Mongoose: eachAsync: Cursor already in use

Created on 10 Oct 2019  路  9Comments  路  Source: Automattic/mongoose

Do you want to request a feature or report a bug?
bug

What is the current behavior?
Since the last update of mongoose I experience a lot of "Cursor already in use" in long running queries where a cursor is used in combination with eachAsync().

If the current behavior is a bug, please provide the steps to reproduce.
Run a long runnign query and use eachASync to iterate over it. It's not 100% reproducable, but it happens significantely often.

What is the expected behavior?
No cursor already in use error.

What are the versions of Node.js, Mongoose and MongoDB you are using? Note that "latest" is not a version.

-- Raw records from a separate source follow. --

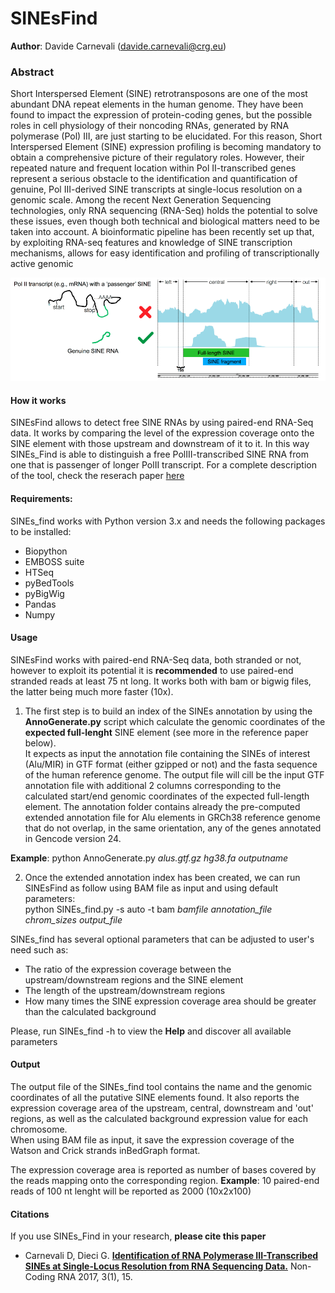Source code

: # SINEsFind

**Author**: Davide Carnevali (davide.carnevali@crg.eu)
### Abstract

Short Interspersed Element (SINE) retrotransposons are one of the
most abundant DNA repeat elements in the human genome. They have been found to
impact the expression of protein-coding genes, but the possible roles in cell
physiology of their noncoding RNAs, generated by RNA polymerase (Pol) III, are
just starting to be elucidated. For this reason, Short Interspersed Element
(SINE) expression profiling is becoming mandatory to obtain a comprehensive
picture of their regulatory roles. However, their repeated nature and frequent
location within Pol II-transcribed genes represent a serious obstacle to the
identification and quantification of genuine, Pol III-derived SINE transcripts
at single-locus resolution on a genomic scale. Among the recent Next Generation
Sequencing technologies, only RNA sequencing (RNA-Seq) holds the potential to
solve these issues, even though both technical and biological matters need to
be taken into account. A bioinformatic pipeline has been recently set up that,
by exploiting RNA-seq features and knowledge of SINE transcription mechanisms,
allows for easy identification and profiling of transcriptionally active genomic

![image](./img/realVSpassenger.png)
#### How it works
SINEsFind allows to detect free SINE RNAs by using paired-end RNA-Seq data.
It works by comparing the level of the expression coverage onto the SINE element
with those upstream and downstream of it to it. In this way SINEs_Find is able to distinguish a free PolIII-transcribed SINE RNA from one that is passenger of
longer PolII transcript.
For a complete description of the tool, check the reserach paper [here](https://www.mdpi.com/2311-553X/3/1/15)

#### Requirements:
SINEs_find works with Python version 3.x and needs the following packages to be
installed:
 - Biopython
 - EMBOSS suite
 - HTSeq
 - pyBedTools
 - pyBigWig
 - Pandas
 - Numpy

#### Usage
SINEsFind works with paired-end RNA-Seq data, both stranded or not, however to
exploit its potential it is **recommended** to use paired-end stranded reads at
least 75 nt long. It works both with bam or bigwig files, the latter being much
more faster (10x).

1. The first step is to build an index of the SINEs annotation by
using the **AnnoGenerate.py** script which calculate the genomic coordinates of
the **expected full-lenght** SINE element (see more in the reference paper below).  
It expects as input the annotation file containing the SINEs of interest (Alu/MIR)
in GTF format (either gzipped or not) and the fasta sequence of the human
reference genome. The output file will cill be the input GTF annotation file with additional 2 columns corresponding to the calculated start/end genomic coordinates
of the expected full-length element. The annotation folder contains already the
pre-computed extended annotation file for Alu elements in GRCh38 reference genome
that do not overlap, in the same orientation, any of the genes annotated in
Gencode version 24.  

 **Example**: python AnnoGenerate.py *alus.gtf.gz* *hg38.fa* *outputname*

2. Once the extended annotation index has been created, we can run SINEsFind as
follow using BAM file as input and using default parameters:  
python SINEs_find.py -s auto -t bam *bamfile* *annotation_file* *chrom_sizes* *output_file*  

SINEs_find has several optional parameters that can be adjusted to user's need
such as:
-  The ratio of the expression coverage between the upstream/downstream
regions and the SINE element
- The length of the upstream/downstream regions
- How many times the SINE expression coverage area should be greater than the calculated background  

Please, run SINEs_find -h to view the **Help** and discover all available
parameters

#### Output
The output file of the SINEs_find tool contains the name and the genomic
coordinates of all the putative SINE elements found. It also reports the expression coverage area of the upstream, central, downstream and 'out' regions, as well as
the calculated background expression value for each chromosome.  
When using BAM file as input, it save the expression coverage of the Watson and
Crick strands inBedGraph format.

The expression coverage area is reported as number of bases covered by the reads
mapping onto the corresponding region.  **Example**: 10 paired-end reads of 100 nt
lenght will be reported as 2000 (10x2x100)

#### Citations
If you use SINEs_Find in your research, **please cite this paper**  
* Carnevali D, Dieci G. **[Identification of RNA Polymerase III-Transcribed SINEs at Single-Locus Resolution from RNA Sequencing Data.](https://www.mdpi.com/2311-553X/3/1/15)** Non-Coding RNA 2017, 3(1), 15.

  • tested with v12.6.0 and v10.16.3 (LTS).
  • mongoose: v5.7.3
  • mongodb: 4.0.10
confirmed-bug

All 9 comments

const stream = DbModel.find({
                createdAt: { $lt: new Date() },
            })
                .lean()
                .cursor({ batchSize: 1500 });

await stream.eachAsync(myObject => asyncDataProcessing(), { parallel: 5 });

One more thing: It seems sometimes if there is no error, the script just finishes earlier without all processed data sets. Sometimes a lot (e.g. supposed to iterate over 3500 sets, finished only around 700).

Backtrace:

MongoError: Cursor already in use (namespace: 'aDatabase.aCollection', id: 5482770079154774044).
  File "/var/app/current/node_modules/mongoose/node_modules/mongodb/lib/core/connection/pool.js", line 466, col 61, in Connection.<anonymous>
    return handleOperationCallback(self, workItem.cb, new MongoError(responseDoc));
  File "events.js", line 198, col 13, in Connection.emit
  File "domain.js", line 448, col 20, in Connection.EventEmitter.emit
  File "/var/app/current/node_modules/mongoose/node_modules/mongodb/lib/core/connection/connection.js", line 364, col 10, in processMessage
    conn.emit(
  File "/var/app/current/node_modules/mongoose/node_modules/mongodb/lib/core/connection/connection.js", line 566, col 15, in Socket.<anonymous>
    processMessage(conn, emitBuffer);
  File "events.js", line 198, col 13, in Socket.emit
  File "domain.js", line 448, col 20, in Socket.EventEmitter.emit
  File "_stream_readable.js", line 288, col 12, in addChunk
  File "_stream_readable.js", line 269, col 11, in readableAddChunk
  File "_stream_readable.js", line 224, col 10, in Socket.Readable.push
  File "internal/stream_base_commons.js", line 94, col 17, in Pipe.onStreamRead [as onread]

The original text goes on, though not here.